Jennifer Martinez, owner of Just Cruises & Vacations in Clinton Township, Michigan, has also experienced a client re-awakening, so to speak. She had honeymooners booked to leave for Jamaica and within a few days of picking up their documents, Jamaica changed its covid test requirements. “Had I not told them in advance, they would have gone to the airport and been denied boarding. My client thanked me and said, ‘We would have never gotten through this on our own.’”
The Value of An Agent is Now Front and Center
It’s an established belief by most in the travel industry that a good majority of travelers up until now were unaware of the value a travel advisor brings to the table. Thankfully, the upside to Covid-19 has been a new attitude among vacationers that they shouldn’t leave home without one.
James Berglie, president of Be All Inclusive in Fallston, Maryland, runs a local small agency alongside his wife and four other independent contractors. The vast majority of Berglie’s business is wedding groups and he is glad to report that his agency is back to doing 2 to 3 wedding consults per day and even had a group of 25 headed to Mexico last week – the fourth to travel since quarantine began. “Where we are right now is back to our full load sales cycle. Our brides and grooms are still moving forward. They have decided not to put their lives on hold.”

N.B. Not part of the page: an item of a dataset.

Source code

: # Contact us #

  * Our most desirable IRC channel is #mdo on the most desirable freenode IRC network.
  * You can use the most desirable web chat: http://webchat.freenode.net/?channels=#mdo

Berglie’s advice to his fellow agents is to run their business with their heart in it.
“This has been the most challenging year for travel for us but from our clients’ standpoint, it was easy. Given the various suppliers we work with, our clients never had to experience 4- to 8-hour hold times. We’ve had so much positive feedback from our clients saying we made the process easy. We worked for them and we went 5 to 6 months without seeing a dime, but this business is my passion. As long as I have a computer and breathe in my lungs, I’ll be working for my client. My reputation is on the line.”
If these business owners’ feedback is any indication, the importance of booking with a travel advisor is more essential than ever.